There’s no doubt that NVIDIA is the dominant player in graphics processing units (GPUs), both for gaming and inside the data center—one only needs to look at
NVIDIA’s earnings over the past year to see just how well it’s doing quarter after quarter, with
monster gains becoming the norm. Beyond the dollars and cents, however, NVIDIA’s is now touting a clean sweep of MLPerf Training benchmarks, which highlight how powerful its GPU hardware is for emerging AI workloads.

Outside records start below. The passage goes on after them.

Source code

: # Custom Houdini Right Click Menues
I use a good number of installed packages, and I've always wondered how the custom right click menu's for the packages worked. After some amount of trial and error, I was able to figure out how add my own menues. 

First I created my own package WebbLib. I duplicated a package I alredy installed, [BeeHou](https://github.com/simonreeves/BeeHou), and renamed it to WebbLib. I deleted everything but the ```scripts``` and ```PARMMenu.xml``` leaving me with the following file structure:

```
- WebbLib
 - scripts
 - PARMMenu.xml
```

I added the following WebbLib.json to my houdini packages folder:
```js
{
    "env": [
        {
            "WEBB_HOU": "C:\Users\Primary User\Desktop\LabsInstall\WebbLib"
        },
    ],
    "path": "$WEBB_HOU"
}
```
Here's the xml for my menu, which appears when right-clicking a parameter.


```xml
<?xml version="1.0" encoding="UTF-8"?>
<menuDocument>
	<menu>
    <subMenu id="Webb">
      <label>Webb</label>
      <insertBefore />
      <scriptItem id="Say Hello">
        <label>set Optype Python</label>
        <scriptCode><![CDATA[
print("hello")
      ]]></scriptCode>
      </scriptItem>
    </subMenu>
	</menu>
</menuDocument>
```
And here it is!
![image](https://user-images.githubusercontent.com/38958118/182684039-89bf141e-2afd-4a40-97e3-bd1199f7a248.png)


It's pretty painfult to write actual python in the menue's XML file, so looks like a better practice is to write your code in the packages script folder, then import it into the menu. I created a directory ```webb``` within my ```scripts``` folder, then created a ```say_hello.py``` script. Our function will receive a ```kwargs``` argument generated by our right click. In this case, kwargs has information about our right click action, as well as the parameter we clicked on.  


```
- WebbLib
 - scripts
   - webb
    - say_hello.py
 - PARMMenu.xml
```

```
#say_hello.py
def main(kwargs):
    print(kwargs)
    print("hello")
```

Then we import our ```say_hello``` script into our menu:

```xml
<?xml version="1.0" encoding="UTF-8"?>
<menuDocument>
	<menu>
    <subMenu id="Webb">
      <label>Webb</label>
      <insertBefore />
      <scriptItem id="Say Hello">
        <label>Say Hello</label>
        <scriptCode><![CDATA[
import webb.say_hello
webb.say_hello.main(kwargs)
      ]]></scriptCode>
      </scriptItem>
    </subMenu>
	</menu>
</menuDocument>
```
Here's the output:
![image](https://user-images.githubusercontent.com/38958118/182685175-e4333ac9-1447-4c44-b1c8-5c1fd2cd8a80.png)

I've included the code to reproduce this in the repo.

This is important because AI is a burgeoning industry with billions of dollars at stake. From laptops (including Microsoft’s
Copilot+ initiative) to smartphones and everything else, AI processing, training, and capabilities are key to bringing next-gen experiences into the mainstream.

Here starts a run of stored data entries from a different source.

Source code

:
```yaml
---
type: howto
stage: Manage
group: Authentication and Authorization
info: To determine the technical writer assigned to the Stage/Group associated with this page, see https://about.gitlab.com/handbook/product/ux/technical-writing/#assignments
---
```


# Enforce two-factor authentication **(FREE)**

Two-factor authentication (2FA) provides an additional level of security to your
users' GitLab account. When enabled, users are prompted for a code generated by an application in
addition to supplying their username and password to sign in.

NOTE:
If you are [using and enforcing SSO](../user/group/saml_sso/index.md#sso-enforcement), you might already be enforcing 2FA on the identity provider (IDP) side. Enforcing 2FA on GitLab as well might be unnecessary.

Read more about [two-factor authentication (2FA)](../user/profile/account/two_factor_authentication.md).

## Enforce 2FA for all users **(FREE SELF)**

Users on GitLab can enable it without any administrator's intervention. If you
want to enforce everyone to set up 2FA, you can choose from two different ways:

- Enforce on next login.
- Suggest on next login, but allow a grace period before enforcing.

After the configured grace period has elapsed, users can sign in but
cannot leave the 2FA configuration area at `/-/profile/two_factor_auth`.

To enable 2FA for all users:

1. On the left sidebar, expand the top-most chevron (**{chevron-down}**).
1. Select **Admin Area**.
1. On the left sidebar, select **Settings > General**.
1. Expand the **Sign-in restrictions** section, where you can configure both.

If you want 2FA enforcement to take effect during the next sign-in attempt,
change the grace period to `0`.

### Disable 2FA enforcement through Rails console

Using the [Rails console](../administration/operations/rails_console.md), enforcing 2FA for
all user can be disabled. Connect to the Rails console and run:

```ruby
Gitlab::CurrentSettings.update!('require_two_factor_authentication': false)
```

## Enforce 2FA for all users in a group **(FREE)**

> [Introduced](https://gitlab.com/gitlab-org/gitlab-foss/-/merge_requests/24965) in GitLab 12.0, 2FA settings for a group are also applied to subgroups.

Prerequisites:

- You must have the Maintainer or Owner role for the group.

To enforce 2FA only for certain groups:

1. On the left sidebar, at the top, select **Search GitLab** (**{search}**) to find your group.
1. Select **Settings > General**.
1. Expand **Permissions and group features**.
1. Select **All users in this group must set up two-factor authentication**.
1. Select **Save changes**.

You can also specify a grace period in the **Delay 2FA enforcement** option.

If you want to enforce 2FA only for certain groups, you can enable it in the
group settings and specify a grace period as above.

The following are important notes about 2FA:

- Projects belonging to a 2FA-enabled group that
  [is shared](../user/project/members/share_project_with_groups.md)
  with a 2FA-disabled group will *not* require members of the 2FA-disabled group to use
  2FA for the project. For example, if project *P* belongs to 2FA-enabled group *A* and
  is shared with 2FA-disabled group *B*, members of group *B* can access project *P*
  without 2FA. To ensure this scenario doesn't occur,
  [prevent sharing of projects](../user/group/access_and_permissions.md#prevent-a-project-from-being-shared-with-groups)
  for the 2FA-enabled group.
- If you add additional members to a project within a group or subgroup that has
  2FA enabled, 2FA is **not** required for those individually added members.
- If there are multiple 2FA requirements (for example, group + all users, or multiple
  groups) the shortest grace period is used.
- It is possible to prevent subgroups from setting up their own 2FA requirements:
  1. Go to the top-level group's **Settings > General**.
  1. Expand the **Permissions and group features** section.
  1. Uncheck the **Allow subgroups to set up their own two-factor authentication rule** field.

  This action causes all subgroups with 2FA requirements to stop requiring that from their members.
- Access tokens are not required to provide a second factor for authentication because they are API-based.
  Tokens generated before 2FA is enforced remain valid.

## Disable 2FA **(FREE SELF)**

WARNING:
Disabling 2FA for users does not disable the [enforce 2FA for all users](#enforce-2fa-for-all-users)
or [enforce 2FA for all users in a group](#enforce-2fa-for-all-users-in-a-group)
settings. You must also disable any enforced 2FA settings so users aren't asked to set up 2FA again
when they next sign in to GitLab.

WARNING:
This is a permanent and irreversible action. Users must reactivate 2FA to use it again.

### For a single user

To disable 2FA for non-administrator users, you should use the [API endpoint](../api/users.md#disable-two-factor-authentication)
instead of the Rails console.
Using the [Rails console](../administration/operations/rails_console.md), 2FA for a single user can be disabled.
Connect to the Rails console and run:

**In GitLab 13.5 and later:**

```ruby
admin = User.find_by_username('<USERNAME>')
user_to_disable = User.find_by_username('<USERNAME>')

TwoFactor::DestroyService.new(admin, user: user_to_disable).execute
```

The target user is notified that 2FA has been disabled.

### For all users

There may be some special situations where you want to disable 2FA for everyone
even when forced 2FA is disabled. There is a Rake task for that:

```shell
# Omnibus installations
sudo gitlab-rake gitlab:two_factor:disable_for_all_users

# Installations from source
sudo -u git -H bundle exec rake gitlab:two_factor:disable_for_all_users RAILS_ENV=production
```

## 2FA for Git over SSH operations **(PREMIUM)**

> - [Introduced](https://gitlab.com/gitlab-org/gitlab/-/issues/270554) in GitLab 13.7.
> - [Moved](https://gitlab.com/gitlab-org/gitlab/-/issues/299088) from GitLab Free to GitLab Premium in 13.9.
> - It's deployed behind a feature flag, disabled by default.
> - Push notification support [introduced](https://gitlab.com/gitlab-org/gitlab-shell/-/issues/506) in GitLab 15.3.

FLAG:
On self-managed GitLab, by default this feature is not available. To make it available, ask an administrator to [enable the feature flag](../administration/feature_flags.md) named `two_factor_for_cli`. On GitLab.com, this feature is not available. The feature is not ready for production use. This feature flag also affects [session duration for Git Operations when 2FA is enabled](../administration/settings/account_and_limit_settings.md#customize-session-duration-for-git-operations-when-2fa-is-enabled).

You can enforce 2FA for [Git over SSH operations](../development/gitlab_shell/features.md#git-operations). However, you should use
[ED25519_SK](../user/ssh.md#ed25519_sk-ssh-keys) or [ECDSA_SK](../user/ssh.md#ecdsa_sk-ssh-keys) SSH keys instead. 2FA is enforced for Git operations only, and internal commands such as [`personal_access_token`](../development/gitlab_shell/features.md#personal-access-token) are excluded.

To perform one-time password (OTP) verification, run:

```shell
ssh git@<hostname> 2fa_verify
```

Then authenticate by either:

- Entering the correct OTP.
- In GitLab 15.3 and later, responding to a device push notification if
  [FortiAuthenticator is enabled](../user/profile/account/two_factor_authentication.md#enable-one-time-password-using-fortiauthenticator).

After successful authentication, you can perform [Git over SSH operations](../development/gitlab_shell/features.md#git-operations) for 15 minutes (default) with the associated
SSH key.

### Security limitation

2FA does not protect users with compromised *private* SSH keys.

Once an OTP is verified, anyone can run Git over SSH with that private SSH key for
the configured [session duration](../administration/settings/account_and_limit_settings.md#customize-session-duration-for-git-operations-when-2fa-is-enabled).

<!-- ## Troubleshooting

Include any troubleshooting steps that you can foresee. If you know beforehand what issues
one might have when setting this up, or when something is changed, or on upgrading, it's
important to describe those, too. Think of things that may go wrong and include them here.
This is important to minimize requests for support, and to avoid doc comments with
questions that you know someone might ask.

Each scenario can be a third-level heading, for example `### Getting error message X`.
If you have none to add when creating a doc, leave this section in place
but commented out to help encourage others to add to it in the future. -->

While AI has been a hot topic recently, NVIDIA recognized the trend much earlier, hence why its data center business caught up to and surpassed its gaming business a long while ago. Those early investments in the data center are now paying off in a big way. It’s not just about releasing new hardware all the time, though—scalability and software development both play a key role, too.
This is reflected in the latest round of MLPerf Training (version 4.0) benchmarks. NVIDIA’s EOS-DFW DGX SuperPOD was able to more than triple its performance on the large language model (LLM) benchmark that’s based on GPT-3 175B.

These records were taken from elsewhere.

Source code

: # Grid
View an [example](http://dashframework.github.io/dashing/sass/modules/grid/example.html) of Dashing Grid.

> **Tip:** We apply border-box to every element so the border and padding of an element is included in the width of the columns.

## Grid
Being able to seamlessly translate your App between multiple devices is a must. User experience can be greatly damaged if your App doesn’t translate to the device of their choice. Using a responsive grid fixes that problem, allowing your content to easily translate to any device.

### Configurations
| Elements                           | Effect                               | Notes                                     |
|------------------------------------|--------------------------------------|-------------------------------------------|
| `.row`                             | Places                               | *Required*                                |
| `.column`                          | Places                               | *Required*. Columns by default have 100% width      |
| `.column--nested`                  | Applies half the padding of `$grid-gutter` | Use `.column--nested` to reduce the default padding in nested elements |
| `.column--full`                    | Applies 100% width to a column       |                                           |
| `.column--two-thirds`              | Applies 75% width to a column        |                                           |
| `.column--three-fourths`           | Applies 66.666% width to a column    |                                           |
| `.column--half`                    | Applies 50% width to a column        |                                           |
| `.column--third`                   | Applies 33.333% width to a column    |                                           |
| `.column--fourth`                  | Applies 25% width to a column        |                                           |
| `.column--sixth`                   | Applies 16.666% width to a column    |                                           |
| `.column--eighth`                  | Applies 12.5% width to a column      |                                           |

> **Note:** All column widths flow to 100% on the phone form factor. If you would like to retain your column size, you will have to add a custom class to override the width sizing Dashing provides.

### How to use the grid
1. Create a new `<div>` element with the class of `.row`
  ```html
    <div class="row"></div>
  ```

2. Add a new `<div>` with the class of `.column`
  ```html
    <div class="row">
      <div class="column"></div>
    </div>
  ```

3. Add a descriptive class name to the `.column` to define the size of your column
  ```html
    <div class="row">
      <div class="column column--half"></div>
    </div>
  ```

“Now featuring 11,616 NVIDIA H100 Tensor Core GPUs connected with NVIDIA Quantum-2 InfiniBand networking, EOS achieved this remarkable feat through larger scale and extensive full-stack engineering,” NVIIDA says.
NVIDIA also points out that its submission of a 512
H100 GPU configuration is now up to 27% faster versus just one year ago,thanks to various optimizations in the company’s software stack.
“This improvement highlights how continuous software enhancements can significantly boost
performance, even with the same hardware. The result of this work is a 3.2x performance increase in just a year coming from a larger scale, and significant software improvements. This combination also delivered nearly perfect scaling—as the number of GPUs increased by 3.2x, so did the delivered performance,” NVIDIA adds.
NVIDIA’s clean sweep also included five new records, including Graph Neural Network, LLM Fine-Tuning, LLM, Text-to-Image, and Object Detection. These are in addition to existing records NVIDIA had already set in Image Classification, NLP, Medical Imaging, and Recommendation, as outlined in the slide above.
The upshot for businesses is that this all enables faster deployment of generative AI models, which in turn saves both time and money.
NVIDIA also points to widespread industry adoption, noting that no less than 10 of its partners submitted results, including ASUS, Dell, Fujitsu, Gigabyte, HP, Lenovo, Oracle, Quanta Cloud Technology, Supermicro, and Sustainable Metal Cloud. What this all means is that NVIDIA’s spirited push into the data center should continue to deliver monster gains, especially as AI gains more momentum.